- Born: Daniel Reid Topping June 11, 1912 Greenwich, Connecticut, U.S.
- Died: May 18, 1974 (aged 61) Miami Beach, Florida, U.S.
- Resting place: Woodlawn Cemetery
- Education: Hun School of Princeton, University of Pennsylvania
- Occupations: Owner of the Brooklyn Dodgers (NFL) (1934–1945); Co-owner of the New York Yankees (1945–1964); President of the New York Yankees (1948–1966);
- Spouses: ; Theodora Boettger ​ ​(m. 1932; div. 1935)​ ; Arline Judge ​ ​(m. 1937; div. 1940)​ ; Sonja Henie ​ ​(m. 1940; div. 1946)​ ; Kay Sutton ​ ​(m. 1946; div. 1952)​ ; Alice Lowthers ​ ​(m. 1954; div. 1958)​ ; Charlotte Lillard ​(m. 1957)​
- Children: 9, including Dan Jr.
- Baseball player Baseball career

Career highlights and awards
- 10× World Series champions (1947, 1949, 1950, 1951, 1952, 1953, 1956, 1958, 1961, 1962);

= Dan Topping =

American owner of professional sports teams

Daniel Reid Topping (June 11, 1912 – May 18, 1974) was an American sports executive who was part owner and president of the New York Yankees baseball team from 1945 to 1964. During Topping's tenure as chief executive of the Yankees, the team won 14 American League pennants and ten World Series championships.

==Early life and career==
Topping was born on June 11, 1912, in Greenwich, Connecticut, to Rhea (Reid) and Henry Junkins Topping. Henry Junkins Topping was the son of John A. Topping, an industrialist and president of Republic Iron and Steel. His mother Rhea was the daughter of Daniel G. Reid, who was known as the "Tinplate King" for his vast wealth in the tin industry. Daniel Topping inherited a portion of both fortunes. Topping had two brothers: Henry J. Topping (1914–1968), and John Reid Topping (1921–1969).

Topping attended the Hun School and the University of Pennsylvania, and excelled in multiple sports. He was an excellent golfer, qualifying for the United States Amateur Championships three times. He worked in banking for a few years, opened and closed a small advertising agency, then purchased a partial interest in the Brooklyn Dodgers of the National Football League in 1931. He became the majority owner of the club and improved the team, but the onset of World War II caused several players to join the military. Topping himself joined the Marines and served in the Pacific Theater for the majority of his tenure in the Corps. He left the Marine Corps as a major and later became a colonel in the Ready Reserve.
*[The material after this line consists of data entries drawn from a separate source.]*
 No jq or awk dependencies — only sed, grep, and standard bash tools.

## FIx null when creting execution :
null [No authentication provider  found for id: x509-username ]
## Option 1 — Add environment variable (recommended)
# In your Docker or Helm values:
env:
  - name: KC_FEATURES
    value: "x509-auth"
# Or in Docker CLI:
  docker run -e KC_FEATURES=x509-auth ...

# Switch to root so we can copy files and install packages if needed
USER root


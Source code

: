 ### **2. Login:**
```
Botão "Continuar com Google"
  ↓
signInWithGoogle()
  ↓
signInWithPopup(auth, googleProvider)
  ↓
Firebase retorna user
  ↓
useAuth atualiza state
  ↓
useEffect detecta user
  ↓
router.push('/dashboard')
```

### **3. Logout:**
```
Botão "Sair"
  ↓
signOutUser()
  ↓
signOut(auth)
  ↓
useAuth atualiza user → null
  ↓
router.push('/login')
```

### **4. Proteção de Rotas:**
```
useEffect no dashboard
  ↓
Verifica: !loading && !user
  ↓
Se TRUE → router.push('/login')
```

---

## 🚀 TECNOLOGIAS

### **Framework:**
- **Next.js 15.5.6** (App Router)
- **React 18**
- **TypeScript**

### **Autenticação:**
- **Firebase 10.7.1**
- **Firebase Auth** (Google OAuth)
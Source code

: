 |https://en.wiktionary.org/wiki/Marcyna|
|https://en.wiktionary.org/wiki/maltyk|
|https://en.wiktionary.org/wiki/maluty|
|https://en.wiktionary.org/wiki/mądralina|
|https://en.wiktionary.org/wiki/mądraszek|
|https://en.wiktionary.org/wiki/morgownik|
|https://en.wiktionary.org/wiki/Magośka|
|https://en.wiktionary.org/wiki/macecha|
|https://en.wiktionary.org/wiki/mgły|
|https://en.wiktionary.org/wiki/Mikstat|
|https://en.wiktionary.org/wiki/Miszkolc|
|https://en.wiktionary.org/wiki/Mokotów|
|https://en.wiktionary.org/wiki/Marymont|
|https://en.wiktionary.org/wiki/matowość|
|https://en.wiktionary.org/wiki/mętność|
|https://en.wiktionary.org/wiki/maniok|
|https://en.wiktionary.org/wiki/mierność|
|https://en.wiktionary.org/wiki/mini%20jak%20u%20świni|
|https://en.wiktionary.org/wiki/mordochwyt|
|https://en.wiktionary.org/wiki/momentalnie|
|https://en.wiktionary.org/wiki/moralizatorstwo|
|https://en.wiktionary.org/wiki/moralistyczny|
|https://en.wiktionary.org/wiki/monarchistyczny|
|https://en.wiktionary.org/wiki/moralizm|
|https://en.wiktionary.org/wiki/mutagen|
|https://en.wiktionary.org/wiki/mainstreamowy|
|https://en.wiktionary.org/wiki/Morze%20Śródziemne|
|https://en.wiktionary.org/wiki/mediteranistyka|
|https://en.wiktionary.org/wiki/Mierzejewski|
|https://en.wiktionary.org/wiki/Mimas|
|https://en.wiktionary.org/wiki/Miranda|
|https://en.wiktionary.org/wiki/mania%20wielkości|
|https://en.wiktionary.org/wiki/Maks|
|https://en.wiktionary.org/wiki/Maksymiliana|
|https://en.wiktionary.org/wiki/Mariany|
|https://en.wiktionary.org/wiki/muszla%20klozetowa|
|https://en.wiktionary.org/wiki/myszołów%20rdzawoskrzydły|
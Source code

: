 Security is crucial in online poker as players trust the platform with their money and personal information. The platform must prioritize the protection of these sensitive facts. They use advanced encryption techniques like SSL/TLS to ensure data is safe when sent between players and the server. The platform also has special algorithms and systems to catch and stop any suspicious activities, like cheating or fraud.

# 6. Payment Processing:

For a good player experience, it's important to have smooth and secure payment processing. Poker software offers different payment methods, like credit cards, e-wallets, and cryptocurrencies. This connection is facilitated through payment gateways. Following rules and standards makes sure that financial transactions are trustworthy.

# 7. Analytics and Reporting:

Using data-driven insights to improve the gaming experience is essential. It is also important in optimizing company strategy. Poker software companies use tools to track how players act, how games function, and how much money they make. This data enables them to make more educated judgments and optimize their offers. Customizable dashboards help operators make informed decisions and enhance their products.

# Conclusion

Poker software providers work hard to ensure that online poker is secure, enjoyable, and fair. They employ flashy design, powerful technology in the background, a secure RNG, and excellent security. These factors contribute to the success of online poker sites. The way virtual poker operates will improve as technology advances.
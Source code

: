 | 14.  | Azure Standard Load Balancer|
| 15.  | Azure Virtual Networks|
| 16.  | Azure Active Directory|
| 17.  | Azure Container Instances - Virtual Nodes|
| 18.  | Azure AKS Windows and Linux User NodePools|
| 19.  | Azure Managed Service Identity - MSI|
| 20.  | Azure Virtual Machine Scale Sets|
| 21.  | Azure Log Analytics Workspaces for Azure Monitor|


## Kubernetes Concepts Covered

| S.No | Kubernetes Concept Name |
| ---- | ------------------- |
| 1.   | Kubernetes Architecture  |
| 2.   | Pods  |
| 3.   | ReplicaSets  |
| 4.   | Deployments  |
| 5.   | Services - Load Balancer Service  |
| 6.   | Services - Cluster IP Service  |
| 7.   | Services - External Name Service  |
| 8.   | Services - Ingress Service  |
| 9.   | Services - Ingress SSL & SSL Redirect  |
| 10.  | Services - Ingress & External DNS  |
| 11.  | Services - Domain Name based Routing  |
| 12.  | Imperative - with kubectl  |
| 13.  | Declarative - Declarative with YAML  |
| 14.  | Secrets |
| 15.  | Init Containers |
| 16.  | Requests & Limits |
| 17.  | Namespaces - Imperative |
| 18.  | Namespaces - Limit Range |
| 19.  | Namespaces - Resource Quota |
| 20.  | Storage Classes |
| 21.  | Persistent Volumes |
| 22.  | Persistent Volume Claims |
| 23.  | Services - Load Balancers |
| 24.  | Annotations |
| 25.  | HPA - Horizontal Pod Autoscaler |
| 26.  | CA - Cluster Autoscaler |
==New York Yankees owner==

During the war, while serving in California, Topping ran into Larry MacPhail. MacPhail, then the president of the Brooklyn Dodgers baseball team, and Topping were acquainted because both Dodgers athletic teams (baseball and football) played at Ebbets Field. In California, MacPhail told Topping of his interest in purchasing the New York Yankees. MacPhail invited Topping to join the syndicate attempting to purchase the team from the estate of Jacob Ruppert. Along with Del Webb, the group purchased a 96.88% interest in the Yankees for $2.8 million in January 1945. In March, they bought the remaining 3.12%, giving them complete control of the team. MacPhail was named team president, while Topping and Webb were named vice presidents.

Topping as owner of the New York Yankees of the AAFC in 1946.

As a new Yankee owner, Topping wanted to move the Dodgers football team into Yankee Stadium. Tim Mara, owner of the New York Giants, who played in the Polo Grounds, held NFL territorial rights, and refused to permit this. During 1945, Topping's Brooklyn Tigers were merged with the Boston Yanks and the amalgam split its home games between Boston and Brooklyn as "The Yanks". Topping moved his team to Yankee Stadium anyway, joining the newly formed All-America Football Conference. Topping's team retained none of his players during the jump, in that the NFL ruled that the Yanks players remained under contract with Boston, but he was able to sign some of his former Brooklyn Dodger players to the football New York Yankees. The team was not one of the AAFC teams admitted to the NFL in 1950, and folded, with most of Topping's players going to Ted Collins's New York Yanks.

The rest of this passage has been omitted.